When the weather outside gets frightful, you start to hear about families getting together to make and decorate Christmas cookies, which is a fancy way of saying they’re making sugar cookies and using Christmas-themed cookie cutters. It’s all very charming and cute, and definitely not so Jewish.

In my family, we’ve long had the tradition of making Hanukkah cookies. As you might expect, these are very similar to Christmas cookies, but with Hanukkah-themed cookie cutters. However, we take our cookies another step away from Christmas, and towards my family’s Austrian-Jewish roots (my grandfather was Viennese).

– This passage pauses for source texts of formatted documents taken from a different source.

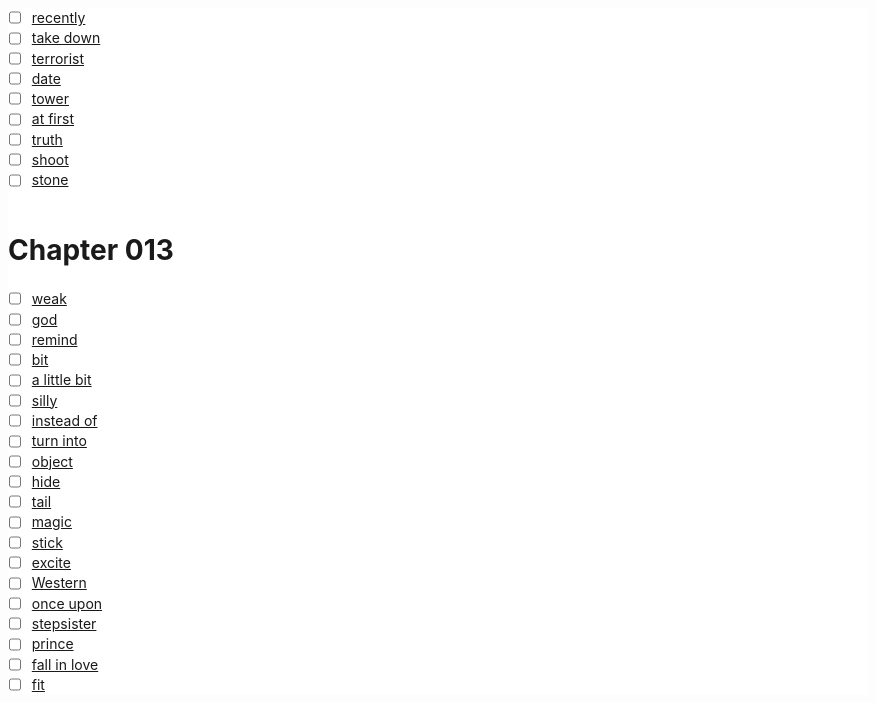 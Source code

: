 - [ ] [recently](https://github.com/Tdahuyou/qwerty-learner-tools/blob/main/dict/PEPChuZhong8_2/recently.md)
- [ ] [take down](https://github.com/Tdahuyou/qwerty-learner-tools/blob/main/dict/PEPChuZhong8_2/take%20down.md)
- [ ] [terrorist](https://github.com/Tdahuyou/qwerty-learner-tools/blob/main/dict/PEPChuZhong8_2/terrorist.md)
- [ ] [date](https://github.com/Tdahuyou/qwerty-learner-tools/blob/main/dict/PEPChuZhong8_2/date.md)
- [ ] [tower](https://github.com/Tdahuyou/qwerty-learner-tools/blob/main/dict/PEPChuZhong8_2/tower.md)
- [ ] [at first](https://github.com/Tdahuyou/qwerty-learner-tools/blob/main/dict/PEPChuZhong8_2/at%20first.md)
- [ ] [truth](https://github.com/Tdahuyou/qwerty-learner-tools/blob/main/dict/PEPChuZhong8_2/truth.md)
- [ ] [shoot](https://github.com/Tdahuyou/qwerty-learner-tools/blob/main/dict/PEPChuZhong8_2/shoot.md)
- [ ] [stone](https://github.com/Tdahuyou/qwerty-learner-tools/blob/main/dict/PEPChuZhong8_2/stone.md)

# Chapter 013

- [ ] [weak](https://github.com/Tdahuyou/qwerty-learner-tools/blob/main/dict/PEPChuZhong8_2/weak.md)
- [ ] [god](https://github.com/Tdahuyou/qwerty-learner-tools/blob/main/dict/PEPChuZhong8_2/god.md)
- [ ] [remind](https://github.com/Tdahuyou/qwerty-learner-tools/blob/main/dict/PEPChuZhong8_2/remind.md)
- [ ] [bit](https://github.com/Tdahuyou/qwerty-learner-tools/blob/main/dict/PEPChuZhong8_2/bit.md)
- [ ] [a little bit](https://github.com/Tdahuyou/qwerty-learner-tools/blob/main/dict/PEPChuZhong8_2/a%20little%20bit.md)
- [ ] [silly](https://github.com/Tdahuyou/qwerty-learner-tools/blob/main/dict/PEPChuZhong8_2/silly.md)
- [ ] [instead of](https://github.com/Tdahuyou/qwerty-learner-tools/blob/main/dict/PEPChuZhong8_2/instead%20of.md)
- [ ] [turn into](https://github.com/Tdahuyou/qwerty-learner-tools/blob/main/dict/PEPChuZhong8_2/turn%20into.md)
- [ ] [object](https://github.com/Tdahuyou/qwerty-learner-tools/blob/main/dict/PEPChuZhong8_2/object.md)
- [ ] [hide](https://github.com/Tdahuyou/qwerty-learner-tools/blob/main/dict/PEPChuZhong8_2/hide.md)
- [ ] [tail](https://github.com/Tdahuyou/qwerty-learner-tools/blob/main/dict/PEPChuZhong8_2/tail.md)
- [ ] [magic](https://github.com/Tdahuyou/qwerty-learner-tools/blob/main/dict/PEPChuZhong8_2/magic.md)
- [ ] [stick](https://github.com/Tdahuyou/qwerty-learner-tools/blob/main/dict/PEPChuZhong8_2/stick.md)
- [ ] [excite](https://github.com/Tdahuyou/qwerty-learner-tools/blob/main/dict/PEPChuZhong8_2/excite.md)
- [ ] [Western](https://github.com/Tdahuyou/qwerty-learner-tools/blob/main/dict/PEPChuZhong8_2/Western.md)
- [ ] [once upon](https://github.com/Tdahuyou/qwerty-learner-tools/blob/main/dict/PEPChuZhong8_2/once%20upon.md)
- [ ] [stepsister](https://github.com/Tdahuyou/qwerty-learner-tools/blob/main/dict/PEPChuZhong8_2/stepsister.md)
- [ ] [prince](https://github.com/Tdahuyou/qwerty-learner-tools/blob/main/dict/PEPChuZhong8_2/prince.md)
- [ ] [fall in love](https://github.com/Tdahuyou/qwerty-learner-tools/blob/main/dict/PEPChuZhong8_2/fall%20in%20love.md)
- [ ] [fit](https://github.com/Tdahuyou/qwerty-learner-tools/blob/main/dict/PEPChuZhong8_2/fit.md)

By poking a hole in one cookie, and sandwiching two cookies together with some jam, we make Linzer cookies–bite sized odes to the Austrian classic Linzer torte.

Careful, though. These cookies are addictive, and if you make a batch on the first night of Hanukkah, it will be a true miracle if you have any left by the eighth night.

A note on choosing cookie cutters: For the Linzer cookies, it’s best if you use cookie cutters that have a fair amount of surface area. I recommend Stars  of David, menorahs, Torahs, and dreidels. It is nearly impossible to make a Linzer cookie out of the chai shape or any of the Hebrew letters that commonly come in packages of Jewish cookie cutters. I still like to use those smaller shapes, and set those cookies aside for decoration with sprinkles, icing, mini M&Ms, etc. Younger children love this kind of decorating, and I find the uglier the resultant cookie, the better it tastes.

Ingredients:
1 cup butter or margarine, at room temperature
1 1/2 cups sugar
1 cup orange juice
2 eggs, separated
1/2 teaspoon vanilla
1/2 teaspoon lemon extract
6 cups flour
2 teaspoons baking soda
Jam (raspberry preferred, but whatever you like is fine)
1/4 cup powdered sugar
1/2 cup ground walnuts

Instructions:
Using electric beaters or a food processor, cream the butter and sugar. Add the orange juice, 2 egg yolks, vanilla, and lemon extract. The dough will be very wet. Add the baking soda and 3 cups of flour. At this point the dough will probably be gumming up the beaters, so turn it out into a bowl and work in the remaining three cups of flour by hand. If the dough still feels very sticky, add another half cup of flour.

The dough will store for up to two weeks in the fridge if it is tightly wrapped in plastic.

Preheat the oven to 350F. Sprinkle your workspace with flour. Divide the dough in half, and place one half on your floured workspace. Sprinkle flour on your rolling pin, and begin to roll out the dough. You want it pretty thin–about 1/8th of an inch thick. Using your cookie cutters, begin to cut out shapes from your dough. Remember to have an even number of each shape you’ll be using for the Linzer cookies.

Line and/or grease your cookie sheets. Lay half of each shape of cookie down on the sheets (so if you cut out eight dreidel shapes, put four on the cookie sheet). Poke a hole about the width of your index finger in the middle of each of the remaining shapes. (You may be able to do this with your finger, you may use the mouth of an empty bottle of vanilla, or use the bottom of a Hanukkah or Shabbat candle.)

Dot the cookies on the cookie sheet with about 1 teaspoon of jam per cookie. Then stack one of the cookies with a hole in it on top of each jam dotted cookie. When all the cookies are stacked, brush each Linzer cookie with egg whites, and sprinkle with ground walnuts.

Bake for 15 minutes or until golden brown. Dust with powdered sugar before serving.

Note: This dough also makes excellent hamantaschen.